Philip R. Abbott (October 18, 1944 – April 23, 2019) was a professor emeritus of political science at Wayne State University, where he taught for 45 years, and author of numerous books and articles including Political Thought in America (1991), making him "one of the leading scholars in the discipline of political science" and "one of the nation's foremost political theorists".

Background
Philip Reading Abbott was born in Abington, Pennsylvania, to William and Beryl Abbott and had a brother named William.

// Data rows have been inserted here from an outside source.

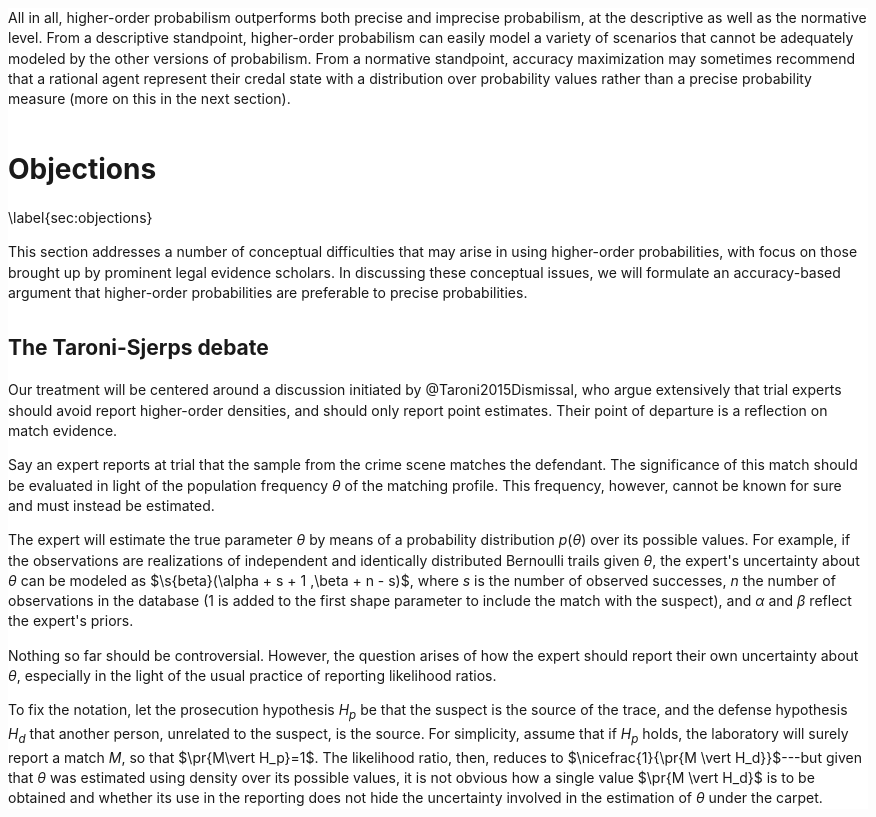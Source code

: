 All in all, higher-order probabilism outperforms both precise and imprecise probabilism, at the descriptive as well as the normative level. From a descriptive standpoint, higher-order probabilism can easily model a variety of scenarios that cannot be adequately modeled by the other versions of probabilism. From a normative standpoint, accuracy maximization may sometimes recommend that a rational agent represent their credal state with a distribution over probability values rather than a precise probability measure (more on this in the next section). 





# Objections 
\label{sec:objections}


This section addresses a number of conceptual difficulties that may arise in using higher-order probabilities, with focus on  those brought up by prominent legal evidence scholars. In discussing these conceptual issues, we will formulate an accuracy-based argument that higher-order probabilities are preferable to precise probabilities.


## The Taroni-Sjerps debate

Our treatment will be centered around a discussion initiated by 
@Taroni2015Dismissal, who argue extensively that trial experts should avoid report higher-order densities, and should only report point estimates. Their point of departure is a reflection on match evidence. 


Say an expert reports at trial that the sample from the crime scene matches the defendant. The significance of this match should be evaluated in light of the population frequency $\theta$ of the matching profile.  This frequency, however, cannot be known 
for sure and must instead be estimated. 


The expert will estimate the true parameter $\theta$ by means of a probability distribution $p(\theta)$ over its possible values. For example, if the observations are realizations of independent and identically distributed Bernoulli trails given $\theta$, the expert's uncertainty about $\theta$ can be modeled as $\s{beta}(\alpha + s + 1 ,\beta + n - s)$, where $s$ is the number of observed successes, $n$ the number of observations in the database (1 is added to the first shape parameter to include the match with the suspect), and $\alpha$ and $\beta$ reflect the expert's priors.



Nothing so far should be controversial. However, the question arises of how the expert should report their own uncertainty about $\theta$, especially in the light of the usual practice of reporting likelihood ratios.

To fix the notation, let the prosecution hypothesis $H_p$ be that the suspect is the source of the trace, and the defense hypothesis $H_d$ that another person, unrelated to the suspect, is the source. For simplicity, assume that if $H_p$ holds, the laboratory will surely report a match $M$, so that $\pr{M\vert H_p}=1$. 
The likelihood ratio, then,  reduces to $\nicefrac{1}{\pr{M \vert H_d}}$---but given that $\theta$ was estimated using density over its possible values, it is not obvious how a single value $\pr{M \vert H_d}$ is to be obtained and whether its use in the reporting does not hide the uncertainty involved in the estimation of $\theta$ under the carpet.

In 1966, he obtained a BA in political science from American University and in 1971 a PhD (directed by Gordon Schochet) from Rutgers University.

Career
In 1970, Abbott joined Wayne State University as assistant professor.  In 1980, he became full professor.  He taught at Wayne State University for 45 years (1970–2015).

Abbott served on Wayne State University's governance of the department and college committees as well as assistant dean and graduate officer of the College of Liberal Arts.  In 2001, the university named him president of its Liberal Arts Faculty Council and served as a member of the Academic Senate.

Personal life and death
Abbott and his wife Patricia, née Nase (writer Patricia Abbott), had two children, Josh Abbott (prosecutor) and Megan Abbott (writer).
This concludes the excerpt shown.